La référence à la démarche scientifique n’aboutit pas ici à la revendication d’une objectivité entendue dans son sens classique - un objet cerné de façon extérieure mais connu indépendamment des circonstances de son étude - et justifie au contraire la narration à la première personne : la posture d’extériorité, instaurant une distance qui ferait place à quelque « rayon de lumière » brouillant le phénomène à observer, invaliderait l’expérimentation. Cette posture s’apparente donc à une mystification dont le lecteur n’est pas dupe : la réalité qu’il s’agit de découvrir ne saurait prendre la forme d’une vérité éternelle détachée des contingences humaines. Plus loin, le rôle de la première personne est encore relié étroitement au mouvement d’investigation du réel dans l’écriture : le « “je”, auquel l’auteur s’identifie », à « l’œil d’obsédé, de maniaque ou de visionnaire », déforme à sa guise les personnages secondaires « pour les forcer à lui livrer la réalité nouvelle qu’il s’efforce de découvrir » (ES, 1586). Le « je » dont parle ici Sarraute ressemble bien sûr à ses propres narrateurs 149 , et l’estompement de la frontière auteur/narrateur est un moyen d’assumer personnellement la « réalité nouvelle » que, dans les fictions, ces mêmes narrateurs revendiquent : la libido sciendi qui les anime correspond donc clairement au projet d’écriture même de Sarraute, qui entend faire de l’œuvre d’art un « instrument de connaissance », se rapprochant en cela « de l’œuvre des savants qui s’efforcent aussi d’exprimer une réalité inconnue », selon la formule de « Roman et réalité » (RR, 1645).
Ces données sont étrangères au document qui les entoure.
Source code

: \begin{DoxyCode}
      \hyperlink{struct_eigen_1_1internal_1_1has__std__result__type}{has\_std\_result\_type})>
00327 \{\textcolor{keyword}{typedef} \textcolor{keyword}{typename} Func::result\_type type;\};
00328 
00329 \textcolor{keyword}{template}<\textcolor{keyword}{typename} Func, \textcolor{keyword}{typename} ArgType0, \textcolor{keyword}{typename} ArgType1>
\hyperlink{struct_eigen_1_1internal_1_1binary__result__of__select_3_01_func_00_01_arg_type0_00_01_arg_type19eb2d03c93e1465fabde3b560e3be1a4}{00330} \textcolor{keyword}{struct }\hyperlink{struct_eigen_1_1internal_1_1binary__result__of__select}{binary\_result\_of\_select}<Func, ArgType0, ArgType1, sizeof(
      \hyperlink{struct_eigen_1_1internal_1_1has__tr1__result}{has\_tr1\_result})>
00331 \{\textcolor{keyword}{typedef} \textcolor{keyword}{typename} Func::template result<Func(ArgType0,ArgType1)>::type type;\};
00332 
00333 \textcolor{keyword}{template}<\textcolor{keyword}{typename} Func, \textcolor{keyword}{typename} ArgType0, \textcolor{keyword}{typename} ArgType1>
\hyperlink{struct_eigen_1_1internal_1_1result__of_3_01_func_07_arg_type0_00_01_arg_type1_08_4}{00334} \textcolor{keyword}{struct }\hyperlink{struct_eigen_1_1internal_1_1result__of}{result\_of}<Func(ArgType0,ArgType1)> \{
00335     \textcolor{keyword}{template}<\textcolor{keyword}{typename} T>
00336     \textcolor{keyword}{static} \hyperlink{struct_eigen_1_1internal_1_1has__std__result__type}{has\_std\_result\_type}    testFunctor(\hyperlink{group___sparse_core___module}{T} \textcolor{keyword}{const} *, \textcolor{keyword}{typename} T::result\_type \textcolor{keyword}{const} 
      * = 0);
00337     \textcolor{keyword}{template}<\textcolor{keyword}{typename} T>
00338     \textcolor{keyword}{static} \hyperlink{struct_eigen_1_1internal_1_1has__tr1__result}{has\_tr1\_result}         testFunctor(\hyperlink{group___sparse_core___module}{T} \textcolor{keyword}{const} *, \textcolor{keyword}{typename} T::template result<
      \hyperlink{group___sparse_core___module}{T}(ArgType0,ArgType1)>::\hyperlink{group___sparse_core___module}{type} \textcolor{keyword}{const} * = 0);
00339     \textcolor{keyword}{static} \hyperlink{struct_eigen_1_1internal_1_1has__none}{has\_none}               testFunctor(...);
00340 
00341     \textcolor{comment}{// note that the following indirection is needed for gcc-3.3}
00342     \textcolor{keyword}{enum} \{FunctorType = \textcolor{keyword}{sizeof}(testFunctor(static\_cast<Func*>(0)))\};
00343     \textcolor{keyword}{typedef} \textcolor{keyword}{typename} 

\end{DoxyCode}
Pourtant, si la découverte se doit d’être assumée en première personne 150 , Sarraute n’en maintient pas moins le caractère universel de son intuition dans ce deuxième article : selon elle, les particularités psychologiques du héros de roman traditionnel sont ainsi perçues par le lecteur moderne comme « une limitation arbitraire, un découpage conventionnel pratiqué sur la trame commune que chacun contient tout entière et qui capte et retient dans ses mailles innombrables tout l’univers » (ES, 1581). Ce même lecteur « a vu nos actes perdre leurs mobiles courants et leurs significations admises, des sentiments inconnus apparaître et les mieux connus changer d’aspect et de nom » (ibid.) La « réalité inconnue », si elle ne peut être perçue et transmise qu’à partir d’un point de vue, d’un foyer de subjectivation, correspond cependant à une expérience généralisable, Sarraute postulant une identité de l’essence humaine et une universalité des perceptions. La coïncidence de l’inconnu et de l’innommé est par ailleurs rappelée ici : l’intérêt porte entre autres sur les sentiments « les mieux connus », mais devenus méconnaissables puisque ni le phénomène connu, ni le mot pour le désigner ne correspondent plus à ces anciens sentiments. Plus loin, l’insistance sur l’inédit revient : il s’agit en effet pour l’écrivain de maintenir le lecteur « jusqu’au bout dans une matière anonyme comme le sang, dans un magma sans nom, sans contours » (ES, 1586, nous soulignons). Universelle, inconnue, innommée : la réalité que Sarraute, critique, appelle les écrivains à découvrir, est bien celle que les narrateurs de ses romans tentent d’approcher.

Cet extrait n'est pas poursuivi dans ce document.